▶ Saved entries:
*** Begin section ***

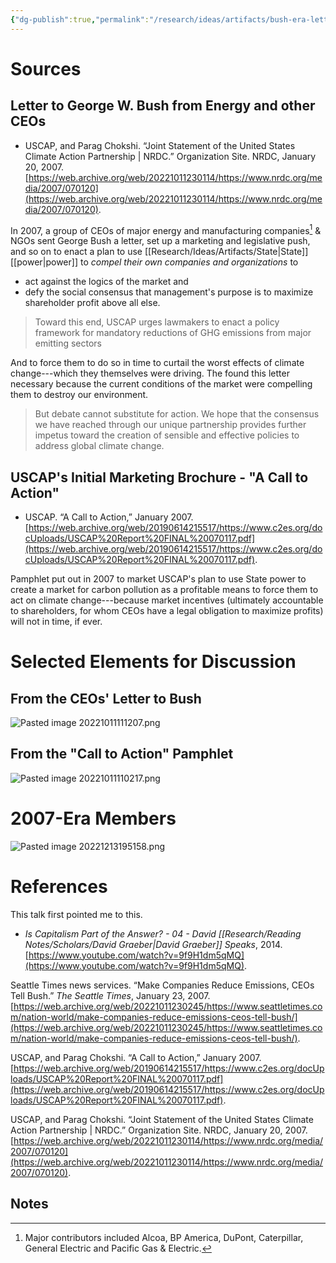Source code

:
```yaml
---
{"dg-publish":true,"permalink":"/research/ideas/artifacts/bush-era-letter-from-energy-ce-os/","tags":["gardenEntry"]}
---
```


# Sources
## Letter to George W. Bush from Energy and other CEOs
- USCAP, and Parag Chokshi. “Joint Statement of the United States Climate Action Partnership | NRDC.” Organization Site. NRDC, January 20, 2007. [https://web.archive.org/web/20221011230114/https://www.nrdc.org/media/2007/070120](https://web.archive.org/web/20221011230114/https://www.nrdc.org/media/2007/070120).

In 2007, a group of CEOs of major energy and manufacturing companies[^1] & NGOs sent George Bush a letter, set up a marketing and legislative push, and so on to enact a plan to use [[Research/Ideas/Artifacts/State\|State]] [[power\|power]] to *compel* *their own companies and organizations* to 
* act against the logics of the market and
* defy the social consensus that management's purpose is to maximize shareholder profit above all else.

> Toward this end, USCAP urges lawmakers to enact a policy framework for mandatory reductions of GHG emissions from major emitting sectors

And to force them to do so in time to curtail the worst effects of climate change---which they themselves were driving. The found this letter necessary because the current conditions of the market were compelling them to destroy our environment.

> But debate cannot substitute for action. We hope that the consensus we have reached through our unique partnership provides further impetus toward the creation of sensible and effective policies to address global climate change.

## USCAP's Initial Marketing Brochure - "A Call to Action"
- USCAP. “A Call to Action,” January 2007. [https://web.archive.org/web/20190614215517/https://www.c2es.org/docUploads/USCAP%20Report%20FINAL%20070117.pdf](https://web.archive.org/web/20190614215517/https://www.c2es.org/docUploads/USCAP%20Report%20FINAL%20070117.pdf).

Pamphlet put out in 2007 to market USCAP's plan to use State power to create a market for carbon pollution as a profitable means to force them to act on climate change---because market incentives (ultimately accountable to shareholders, for whom CEOs have a legal obligation to maximize profits) will not in time, if ever.

# Selected Elements for Discussion
## From the CEOs' Letter to Bush
![Pasted image 20221011111207.png](/img/user/attachments/Pasted%20image%2020221011111207.png)



## From the "Call to Action" Pamphlet
![Pasted image 20221011110217.png](/img/user/attachments/Pasted%20image%2020221011110217.png)

# 2007-Era Members
![Pasted image 20221213195158.png](/img/user/attachments/Pasted%20image%2020221213195158.png)
# References
This talk first pointed me to this. 
- _Is Capitalism Part of the Answer? - 04 - David [[Research/Reading Notes/Scholars/David Graeber\|David Graeber]] Speaks_, 2014. [https://www.youtube.com/watch?v=9f9H1dm5qMQ](https://www.youtube.com/watch?v=9f9H1dm5qMQ).

Seattle Times news services. “Make Companies Reduce Emissions, CEOs Tell Bush.” _The Seattle Times_, January 23, 2007. [https://web.archive.org/web/20221011230245/https://www.seattletimes.com/nation-world/make-companies-reduce-emissions-ceos-tell-bush/](https://web.archive.org/web/20221011230245/https://www.seattletimes.com/nation-world/make-companies-reduce-emissions-ceos-tell-bush/).

USCAP, and Parag Chokshi. “A Call to Action,” January 2007. [https://web.archive.org/web/20190614215517/https://www.c2es.org/docUploads/USCAP%20Report%20FINAL%20070117.pdf](https://web.archive.org/web/20190614215517/https://www.c2es.org/docUploads/USCAP%20Report%20FINAL%20070117.pdf).

USCAP, and Parag Chokshi. “Joint Statement of the United States Climate Action Partnership | NRDC.” Organization Site. NRDC, January 20, 2007. [https://web.archive.org/web/20221011230114/https://www.nrdc.org/media/2007/070120](https://web.archive.org/web/20221011230114/https://www.nrdc.org/media/2007/070120).

## Notes
[^1]:  Major contributors included  Alcoa, BP America, DuPont, Caterpillar, General Electric and Pacific Gas & Electric.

*** End section ***

▶ Exercise instructions: Of all the entries above, repeat only the lines from the line that has "major emitting sectors" to the line that has "And to force", both lines included, exactly.

▶ Solution to this problem:
> Toward this end, USCAP urges lawmakers to enact a policy framework for mandatory reductions of GHG emissions from major emitting sectors

And to force them to do so in time to curtail the worst effects of climate change---which they themselves were driving. The found this letter necessary because the current conditions of the market were compelling them to destroy our environment.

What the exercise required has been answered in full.